We synthesized the strongest elements and retested.
05 Design
Bid groups as strategy. Odds as information.
Bid groups, not ranked weeks
Pilots build combinations — primary, fallback, backup — the way they’d describe them out loud: Christmas and the Fourth. Christmas and any week in July. Any December week paired with any summer.
The interface mirrors that spoken logic. Pilots select weeks on a calendar, label the group, and submit it as a unit. As pilots build more groups, constraints loosen — each less specific than the last.
Step 2 of 3: Selecting weeks for the second slot of the bid group. The persistent context bar stays visible throughout — seniority, accrual remaining, bid close. Odds update in real time as pilots make selections.
Odds as information
Every bid group shows a confidence level — High, Medium, or Low — based on the pilot’s seniority and the availability of the weeks they’ve chosen.
Odds aren’t a verdict. They’re a signal pilots can act on. A Low on your top group means you need more fallbacks. A High on a less-desirable group means you can relax about your backups and push harder on the primary.
The point is to make the math visible. Third-party apps couldn’t — they didn’t have the data. This one does.
Bid Choices view: all possible week combinations with awarding odds. Each combination scored against the pilot’s seniority and the current availability. The overall group odds show as a single badge at the top.
06 Status
Back to pilots — this time with a working prototype.
The second RITE study used a fully interactive prototype. I built it in Figma Make and Kiro, deployed through GitLab Pages. Pilots ran their actual strategy through the tool — Round 1 and Round 2 bid groups, real seniority, real weeks they wanted.
They liked it. Then they tried to break it. Edge cases the design wasn’t supposed to allow, contingencies that shouldn’t resolve, week combinations that should have failed validation. The system held. They moved on.
Video walkthrough
The pilot builds a three-slot bid group: Week A from a few weeks in April, then Week B and Week C each drawn from the full pool of January and February. On the Name & Confirm step, they review the resulting week combinations and bid choices, then edit a contingency so Week B and Week C can’t land consecutively. After reviewing the updated choices, they manually re-rank the bid — which breaks the grouped structure — and submit.
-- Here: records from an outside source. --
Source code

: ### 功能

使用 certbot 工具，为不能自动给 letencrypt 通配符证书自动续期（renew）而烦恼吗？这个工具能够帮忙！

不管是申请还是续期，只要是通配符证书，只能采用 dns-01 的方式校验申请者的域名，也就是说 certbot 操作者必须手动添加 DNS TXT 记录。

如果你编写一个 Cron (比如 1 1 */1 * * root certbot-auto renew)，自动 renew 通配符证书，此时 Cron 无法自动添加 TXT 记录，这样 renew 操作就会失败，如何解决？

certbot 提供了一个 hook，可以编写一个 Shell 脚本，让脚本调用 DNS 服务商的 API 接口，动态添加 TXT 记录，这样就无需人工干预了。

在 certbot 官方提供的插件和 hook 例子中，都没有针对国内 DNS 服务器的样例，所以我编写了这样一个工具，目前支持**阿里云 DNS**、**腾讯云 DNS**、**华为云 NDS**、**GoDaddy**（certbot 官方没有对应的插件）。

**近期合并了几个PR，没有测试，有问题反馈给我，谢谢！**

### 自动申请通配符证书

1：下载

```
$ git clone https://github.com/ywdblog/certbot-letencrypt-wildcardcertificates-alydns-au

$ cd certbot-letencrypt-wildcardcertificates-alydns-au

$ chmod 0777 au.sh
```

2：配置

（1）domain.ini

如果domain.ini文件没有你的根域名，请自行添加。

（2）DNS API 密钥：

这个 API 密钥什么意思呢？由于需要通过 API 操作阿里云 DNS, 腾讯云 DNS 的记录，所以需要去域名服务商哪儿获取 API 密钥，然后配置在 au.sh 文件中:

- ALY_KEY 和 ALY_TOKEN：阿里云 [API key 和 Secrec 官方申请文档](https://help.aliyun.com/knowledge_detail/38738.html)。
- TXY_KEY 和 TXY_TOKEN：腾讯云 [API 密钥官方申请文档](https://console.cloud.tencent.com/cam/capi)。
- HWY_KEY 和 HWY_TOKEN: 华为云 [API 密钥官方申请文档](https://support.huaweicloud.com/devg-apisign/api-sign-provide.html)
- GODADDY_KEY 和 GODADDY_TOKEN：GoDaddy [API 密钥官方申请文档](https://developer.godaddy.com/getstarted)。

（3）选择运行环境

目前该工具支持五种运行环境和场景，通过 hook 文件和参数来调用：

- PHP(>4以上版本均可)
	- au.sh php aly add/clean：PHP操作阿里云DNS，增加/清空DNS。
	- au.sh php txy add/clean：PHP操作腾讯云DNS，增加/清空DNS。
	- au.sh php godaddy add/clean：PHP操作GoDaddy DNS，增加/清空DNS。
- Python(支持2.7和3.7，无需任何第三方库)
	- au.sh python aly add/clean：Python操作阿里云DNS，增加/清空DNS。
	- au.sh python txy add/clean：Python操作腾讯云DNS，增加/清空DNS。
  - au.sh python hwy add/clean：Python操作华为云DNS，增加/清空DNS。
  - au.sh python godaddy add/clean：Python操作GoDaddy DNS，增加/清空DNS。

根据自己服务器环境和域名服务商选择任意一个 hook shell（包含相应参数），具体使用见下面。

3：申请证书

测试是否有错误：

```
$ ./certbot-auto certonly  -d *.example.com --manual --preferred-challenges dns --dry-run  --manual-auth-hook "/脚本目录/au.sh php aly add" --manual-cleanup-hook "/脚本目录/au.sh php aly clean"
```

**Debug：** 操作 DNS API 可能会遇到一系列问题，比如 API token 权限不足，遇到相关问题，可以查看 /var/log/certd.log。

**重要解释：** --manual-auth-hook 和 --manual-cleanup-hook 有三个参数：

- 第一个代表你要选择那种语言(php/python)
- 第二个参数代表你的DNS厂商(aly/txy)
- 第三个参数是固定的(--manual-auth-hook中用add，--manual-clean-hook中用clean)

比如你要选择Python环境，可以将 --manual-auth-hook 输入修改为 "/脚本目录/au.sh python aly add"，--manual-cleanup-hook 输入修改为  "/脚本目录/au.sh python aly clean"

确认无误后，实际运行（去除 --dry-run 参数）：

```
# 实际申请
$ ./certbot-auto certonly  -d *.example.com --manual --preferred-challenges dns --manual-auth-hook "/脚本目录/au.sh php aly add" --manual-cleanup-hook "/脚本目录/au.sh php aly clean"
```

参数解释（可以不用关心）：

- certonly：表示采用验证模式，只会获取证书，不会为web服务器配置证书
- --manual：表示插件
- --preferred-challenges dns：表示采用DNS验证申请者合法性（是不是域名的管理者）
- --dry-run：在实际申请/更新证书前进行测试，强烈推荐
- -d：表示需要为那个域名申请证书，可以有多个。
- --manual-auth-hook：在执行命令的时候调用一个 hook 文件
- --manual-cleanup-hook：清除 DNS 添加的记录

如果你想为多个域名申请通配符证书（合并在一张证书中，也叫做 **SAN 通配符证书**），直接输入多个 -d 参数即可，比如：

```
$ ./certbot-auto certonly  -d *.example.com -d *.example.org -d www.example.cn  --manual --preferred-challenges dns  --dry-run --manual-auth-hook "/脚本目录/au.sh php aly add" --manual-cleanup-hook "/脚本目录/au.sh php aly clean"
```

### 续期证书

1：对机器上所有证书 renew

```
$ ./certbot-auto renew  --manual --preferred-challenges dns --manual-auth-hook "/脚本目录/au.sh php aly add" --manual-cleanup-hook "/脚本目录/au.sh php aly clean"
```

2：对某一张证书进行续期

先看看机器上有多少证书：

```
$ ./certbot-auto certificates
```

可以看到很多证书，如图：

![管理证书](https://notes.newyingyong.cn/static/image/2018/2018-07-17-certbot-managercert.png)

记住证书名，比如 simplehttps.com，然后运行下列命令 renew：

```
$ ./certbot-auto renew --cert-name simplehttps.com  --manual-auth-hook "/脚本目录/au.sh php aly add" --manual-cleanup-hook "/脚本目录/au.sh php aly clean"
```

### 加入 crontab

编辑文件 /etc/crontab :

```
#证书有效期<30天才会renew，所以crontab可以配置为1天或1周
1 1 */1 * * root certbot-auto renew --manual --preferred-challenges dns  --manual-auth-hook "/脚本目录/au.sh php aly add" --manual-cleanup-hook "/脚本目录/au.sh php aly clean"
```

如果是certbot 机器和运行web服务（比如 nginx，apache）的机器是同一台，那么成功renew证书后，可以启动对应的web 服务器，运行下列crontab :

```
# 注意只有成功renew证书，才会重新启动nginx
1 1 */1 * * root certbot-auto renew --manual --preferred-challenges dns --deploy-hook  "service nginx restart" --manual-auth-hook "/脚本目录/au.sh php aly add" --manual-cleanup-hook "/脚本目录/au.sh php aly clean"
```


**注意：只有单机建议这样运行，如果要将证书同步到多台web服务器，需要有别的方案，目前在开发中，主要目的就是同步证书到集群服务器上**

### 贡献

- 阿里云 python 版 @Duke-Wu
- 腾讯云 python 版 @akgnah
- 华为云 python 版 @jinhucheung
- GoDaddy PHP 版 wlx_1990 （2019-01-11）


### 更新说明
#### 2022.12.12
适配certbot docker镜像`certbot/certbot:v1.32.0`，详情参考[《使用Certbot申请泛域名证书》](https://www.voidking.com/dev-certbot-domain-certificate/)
The system confirms the bid was placed.
07 Team
What this is changing for the team.
The interactive prototype changed how we hand off to engineering — and gave the design team something to ship from.
Rethinking handoff
A working prototype answers questions specs can’t. Interaction timing, state logic, what happens when odds recalculate mid-flow. Engineering doesn’t interpret a document — they reference an artifact that’s already been through pilot hands.
We’re still figuring out what that means. But “the prototype is part of the handoff” is on the table now.
Final design tweaks. Even though updates are easy in Kiro, I found myself polishing designs in Figma before finalizing them in code.
A Kiro template for the team
I’ve built a Kiro template the rest of the design team can use without touching the CLI or wrestling with deployment. Wired into Jetstream, our design system, with about fifteen agent hooks — one-click start for a multi-page responsive prototype, browser preview, dependency install.
The point isn’t to turn designers into engineers. It’s to remove the thirty minutes of setup between “I have an idea” and “I can test it with someone.”
Kiro template, automatically connected to the design system. A designer triggers an agent hook and the prototype walks them through setting up an interactive page with multiple components, one question at a time. No coding, no CLI.
Video walkthrough
A designer triggers a Kiro agent hook from Jetstream. The agent walks them through building an interactive page one prompt at a time — picking a layout, adding components from the design system, configuring each one — without writing code or touching the CLI. The page is ready to preview in the browser when the conversation is done.